Viendra le temps où les nations sur la marelle de l’univers seront aussi étroitement dépendantes les unes des autres que les organes d’un même corps, solidaires en son économie.
Le cerveau, plein à craquer de machines, pourra-t-il encore garantir l’existence du mince ruisselet de rêve et d’évasion ? L’homme, d’un pas de somnambule, marche vers les mines meurtrières, conduit par le chant des inventeurs…»
René Char

Par Dr Imane Kendili
Psychiatre-addictologue

La perspective du bonheur semble possible, mais inatteignable. Dans ce sens que dans ce monde d’aujourd’hui, nous sommes appelés à faire plus que ce que les humains ont pu faire, durant les différentes périodes de leur grandeur et de leur décadence, pour espérer atteindre le bonheur, dans sa version la plus dépouillée et la plus incertaine.
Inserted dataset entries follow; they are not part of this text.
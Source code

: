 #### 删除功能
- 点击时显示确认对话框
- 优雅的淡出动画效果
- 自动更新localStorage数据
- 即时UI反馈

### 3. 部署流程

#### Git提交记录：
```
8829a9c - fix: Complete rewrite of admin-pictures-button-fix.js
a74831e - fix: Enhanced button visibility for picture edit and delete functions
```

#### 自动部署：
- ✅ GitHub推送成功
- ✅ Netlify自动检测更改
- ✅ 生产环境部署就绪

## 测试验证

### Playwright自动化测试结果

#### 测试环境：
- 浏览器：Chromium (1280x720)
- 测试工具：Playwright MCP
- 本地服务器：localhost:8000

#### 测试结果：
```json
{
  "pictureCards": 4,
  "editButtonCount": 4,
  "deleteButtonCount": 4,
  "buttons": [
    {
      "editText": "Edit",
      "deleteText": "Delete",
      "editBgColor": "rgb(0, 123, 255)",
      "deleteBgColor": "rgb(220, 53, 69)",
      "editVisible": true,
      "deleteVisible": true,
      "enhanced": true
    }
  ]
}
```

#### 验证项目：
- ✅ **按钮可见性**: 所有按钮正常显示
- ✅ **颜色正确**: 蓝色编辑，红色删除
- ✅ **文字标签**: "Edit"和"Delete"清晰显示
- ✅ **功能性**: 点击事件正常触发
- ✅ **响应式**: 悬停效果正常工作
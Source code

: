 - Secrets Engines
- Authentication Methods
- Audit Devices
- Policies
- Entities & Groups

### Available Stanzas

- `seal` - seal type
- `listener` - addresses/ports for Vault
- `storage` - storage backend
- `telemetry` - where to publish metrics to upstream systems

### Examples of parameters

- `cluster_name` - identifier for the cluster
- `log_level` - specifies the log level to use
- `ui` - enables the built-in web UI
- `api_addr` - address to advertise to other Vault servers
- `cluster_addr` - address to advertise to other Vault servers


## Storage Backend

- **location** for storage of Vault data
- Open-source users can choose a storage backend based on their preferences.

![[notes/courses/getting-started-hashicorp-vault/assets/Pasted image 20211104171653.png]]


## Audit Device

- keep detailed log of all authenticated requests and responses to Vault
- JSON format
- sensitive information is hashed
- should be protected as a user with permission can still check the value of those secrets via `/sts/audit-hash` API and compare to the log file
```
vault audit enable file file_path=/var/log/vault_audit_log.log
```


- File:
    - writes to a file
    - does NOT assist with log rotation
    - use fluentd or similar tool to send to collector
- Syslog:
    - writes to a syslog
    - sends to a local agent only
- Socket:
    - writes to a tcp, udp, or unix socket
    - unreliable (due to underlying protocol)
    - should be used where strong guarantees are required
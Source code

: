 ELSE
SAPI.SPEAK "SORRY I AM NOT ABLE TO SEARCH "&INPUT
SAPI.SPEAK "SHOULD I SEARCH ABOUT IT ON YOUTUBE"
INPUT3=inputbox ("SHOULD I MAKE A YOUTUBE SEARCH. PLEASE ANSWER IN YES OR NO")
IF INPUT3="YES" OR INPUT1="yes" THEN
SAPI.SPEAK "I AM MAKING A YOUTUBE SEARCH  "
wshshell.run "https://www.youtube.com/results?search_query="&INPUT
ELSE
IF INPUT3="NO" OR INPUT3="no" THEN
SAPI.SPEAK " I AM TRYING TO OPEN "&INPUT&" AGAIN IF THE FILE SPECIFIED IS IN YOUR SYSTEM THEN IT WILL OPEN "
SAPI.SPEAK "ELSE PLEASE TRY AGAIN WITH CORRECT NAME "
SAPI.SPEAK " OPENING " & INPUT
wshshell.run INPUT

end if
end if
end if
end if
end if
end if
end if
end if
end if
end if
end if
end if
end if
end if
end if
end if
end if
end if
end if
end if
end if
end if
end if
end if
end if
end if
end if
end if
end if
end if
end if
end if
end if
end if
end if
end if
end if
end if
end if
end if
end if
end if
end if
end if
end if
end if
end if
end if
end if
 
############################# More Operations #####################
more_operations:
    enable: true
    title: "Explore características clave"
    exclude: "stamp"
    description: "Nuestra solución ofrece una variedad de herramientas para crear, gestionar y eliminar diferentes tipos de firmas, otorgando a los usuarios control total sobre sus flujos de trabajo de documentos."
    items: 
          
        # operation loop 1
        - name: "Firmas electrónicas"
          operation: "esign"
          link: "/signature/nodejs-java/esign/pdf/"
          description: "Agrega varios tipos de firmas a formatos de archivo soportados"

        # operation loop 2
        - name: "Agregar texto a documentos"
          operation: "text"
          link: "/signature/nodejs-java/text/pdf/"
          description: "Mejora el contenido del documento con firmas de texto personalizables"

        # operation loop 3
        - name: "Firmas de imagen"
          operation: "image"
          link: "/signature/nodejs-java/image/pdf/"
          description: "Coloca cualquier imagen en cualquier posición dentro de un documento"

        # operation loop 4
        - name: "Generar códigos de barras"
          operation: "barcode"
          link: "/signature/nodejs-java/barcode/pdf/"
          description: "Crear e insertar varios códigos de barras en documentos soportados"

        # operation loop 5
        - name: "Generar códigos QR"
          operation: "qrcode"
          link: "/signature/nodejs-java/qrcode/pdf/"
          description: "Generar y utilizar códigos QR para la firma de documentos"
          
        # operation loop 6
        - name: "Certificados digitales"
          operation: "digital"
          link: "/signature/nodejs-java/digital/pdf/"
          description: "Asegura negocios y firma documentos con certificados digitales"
Il y a comme une fatalité du malheur qui s’est imposée à nous et au vivant au fil des âges. Comme si nous ne pouvions plus jouir de ce bonheur dont regorge la vie, mais qui nous reste interdit. Comme si nous n’avons pas su le défendre et qu’il soit devenu défendu. Autrement dit, durant notre petit parcours à l’échelle du vivant, nous nous sommes arrangés pour égarer notre faculté d’être heureux.

Et nous ne l’avons pas perdue en faveur d’un sentiment tragique de l’existence, qui nous plonge dans cet élan vers le malheur pour mieux sentir et notre présence et notre droit au bonheur. Non, il n’y a rien de tragique dans cette indigence face au bonheur. Mais il y a le drame basique de l’humain qui s’est perdu en cours de route. De l’homme qui ne sait plus être heureux. De l’homme qui a troqué cette capacité de jouir du miracle de la vie, pour tout ce qui l’avilit, pour tout ce qui le flétrit, pour tout ce qui l’appauvrit et le rend petit. Dans sa petitesse, il n’a plus d’élan pour atteindre à quoi que ce soit d’élevé. Il rampe désormais. Il a la pensée de la limace et l’élan du ver de terre.

Aujourd’hui, nous avons perdu notre capacité d’agir. Nous ne sommes plus les acteurs de nos destinées. Nous sommes des spectateurs qui n’ont pas encore atteint le stade du comparse. Dans notre résignation il y a une grande soumission à l’hésitation morbide et l’attente néfaste. «Une résignation, non pas mystique ni détachée, mais une résignation en éveil, consciente et guidée par l’amour, est le seul de nos sentiments qui ne puisse jamais devenir un faux-semblant.», écrit Joseph Conrad. Mais nous nous en sommes plus capables, parce que même le sentiment d’aimer est devenu un misérable faux-semblant. Comme une fatalité de ne pas pouvoir sentir. Comme si tout glissait sur une carapace faite de toutes pièces, qui a pris la fonction d’une espèce de forteresse contre la sensation, contre l’émotion, contre le sentiment d’aimer et d’aspirer à ces instants de bonheur qui émaillent une vie, comme des signes d’éternité.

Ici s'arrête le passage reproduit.